**Work to complete**. In the data, find each line where the word "writing" appears and list that line.

+++ The input +++

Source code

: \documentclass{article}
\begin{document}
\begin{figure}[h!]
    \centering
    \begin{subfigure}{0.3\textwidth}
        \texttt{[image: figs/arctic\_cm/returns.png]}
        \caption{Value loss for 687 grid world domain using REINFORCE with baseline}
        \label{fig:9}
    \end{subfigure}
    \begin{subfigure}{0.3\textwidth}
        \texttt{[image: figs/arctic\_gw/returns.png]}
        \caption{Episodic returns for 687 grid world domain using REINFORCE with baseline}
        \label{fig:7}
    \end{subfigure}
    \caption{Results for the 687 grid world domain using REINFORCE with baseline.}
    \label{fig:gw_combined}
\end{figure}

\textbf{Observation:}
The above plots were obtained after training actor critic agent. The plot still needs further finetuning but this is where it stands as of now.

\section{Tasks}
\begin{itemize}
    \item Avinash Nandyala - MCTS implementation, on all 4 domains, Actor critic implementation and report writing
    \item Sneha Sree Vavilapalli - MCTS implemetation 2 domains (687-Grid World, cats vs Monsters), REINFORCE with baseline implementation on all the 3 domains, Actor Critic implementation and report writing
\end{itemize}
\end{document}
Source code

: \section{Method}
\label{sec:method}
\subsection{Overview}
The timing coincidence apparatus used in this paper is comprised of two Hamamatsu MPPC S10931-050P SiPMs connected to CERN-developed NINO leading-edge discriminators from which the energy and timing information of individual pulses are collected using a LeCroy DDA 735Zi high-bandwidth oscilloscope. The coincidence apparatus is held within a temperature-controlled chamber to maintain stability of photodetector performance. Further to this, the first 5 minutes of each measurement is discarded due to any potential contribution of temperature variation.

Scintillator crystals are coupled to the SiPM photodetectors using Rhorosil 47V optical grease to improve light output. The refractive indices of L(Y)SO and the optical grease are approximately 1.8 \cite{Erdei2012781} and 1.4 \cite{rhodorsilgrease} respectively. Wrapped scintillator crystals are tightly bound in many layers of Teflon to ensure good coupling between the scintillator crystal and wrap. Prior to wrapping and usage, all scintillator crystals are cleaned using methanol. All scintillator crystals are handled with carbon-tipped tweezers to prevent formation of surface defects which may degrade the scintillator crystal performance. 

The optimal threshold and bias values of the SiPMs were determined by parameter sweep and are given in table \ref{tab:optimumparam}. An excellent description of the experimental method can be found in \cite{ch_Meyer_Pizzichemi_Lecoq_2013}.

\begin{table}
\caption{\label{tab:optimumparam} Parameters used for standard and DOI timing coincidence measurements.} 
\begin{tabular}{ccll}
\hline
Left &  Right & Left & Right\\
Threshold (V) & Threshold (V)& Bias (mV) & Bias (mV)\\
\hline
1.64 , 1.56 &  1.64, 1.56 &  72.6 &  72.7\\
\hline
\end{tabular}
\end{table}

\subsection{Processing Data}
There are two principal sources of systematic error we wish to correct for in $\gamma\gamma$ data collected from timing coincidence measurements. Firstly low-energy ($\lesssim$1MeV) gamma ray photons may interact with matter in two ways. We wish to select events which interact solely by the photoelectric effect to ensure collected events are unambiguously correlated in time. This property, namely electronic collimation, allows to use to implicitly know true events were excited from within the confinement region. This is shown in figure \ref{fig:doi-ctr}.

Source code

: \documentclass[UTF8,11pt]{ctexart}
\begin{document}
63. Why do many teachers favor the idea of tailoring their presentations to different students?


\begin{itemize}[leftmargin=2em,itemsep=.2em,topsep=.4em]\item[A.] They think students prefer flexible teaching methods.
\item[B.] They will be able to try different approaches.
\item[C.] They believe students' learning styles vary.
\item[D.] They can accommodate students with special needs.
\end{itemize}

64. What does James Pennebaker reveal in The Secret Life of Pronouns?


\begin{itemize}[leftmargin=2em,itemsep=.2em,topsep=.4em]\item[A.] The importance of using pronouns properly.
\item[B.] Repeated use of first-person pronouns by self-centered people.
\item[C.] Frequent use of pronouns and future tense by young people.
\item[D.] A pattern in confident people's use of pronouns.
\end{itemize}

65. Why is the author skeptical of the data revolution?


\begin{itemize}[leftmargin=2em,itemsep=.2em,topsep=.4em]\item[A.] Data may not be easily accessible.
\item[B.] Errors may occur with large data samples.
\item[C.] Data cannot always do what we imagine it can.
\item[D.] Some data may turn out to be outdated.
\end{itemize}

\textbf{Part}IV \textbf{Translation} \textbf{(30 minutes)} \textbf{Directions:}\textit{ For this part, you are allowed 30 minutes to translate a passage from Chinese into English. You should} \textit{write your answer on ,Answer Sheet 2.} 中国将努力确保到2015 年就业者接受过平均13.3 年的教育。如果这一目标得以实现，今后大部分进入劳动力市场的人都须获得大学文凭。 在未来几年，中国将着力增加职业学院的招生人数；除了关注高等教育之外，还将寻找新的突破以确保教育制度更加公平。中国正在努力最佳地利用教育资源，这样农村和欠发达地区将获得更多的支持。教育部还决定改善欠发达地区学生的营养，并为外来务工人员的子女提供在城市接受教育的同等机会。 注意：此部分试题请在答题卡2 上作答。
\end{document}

+++

**Solution**.
    \item Avinash Nandyala - MCTS implementation, on all 4 domains, Actor critic implementation and report writing
    \item Sneha Sree Vavilapalli - MCTS implemetation 2 domains (687-Grid World, cats vs Monsters), REINFORCE with baseline implementation on all the 3 domains, Actor Critic implementation and report writing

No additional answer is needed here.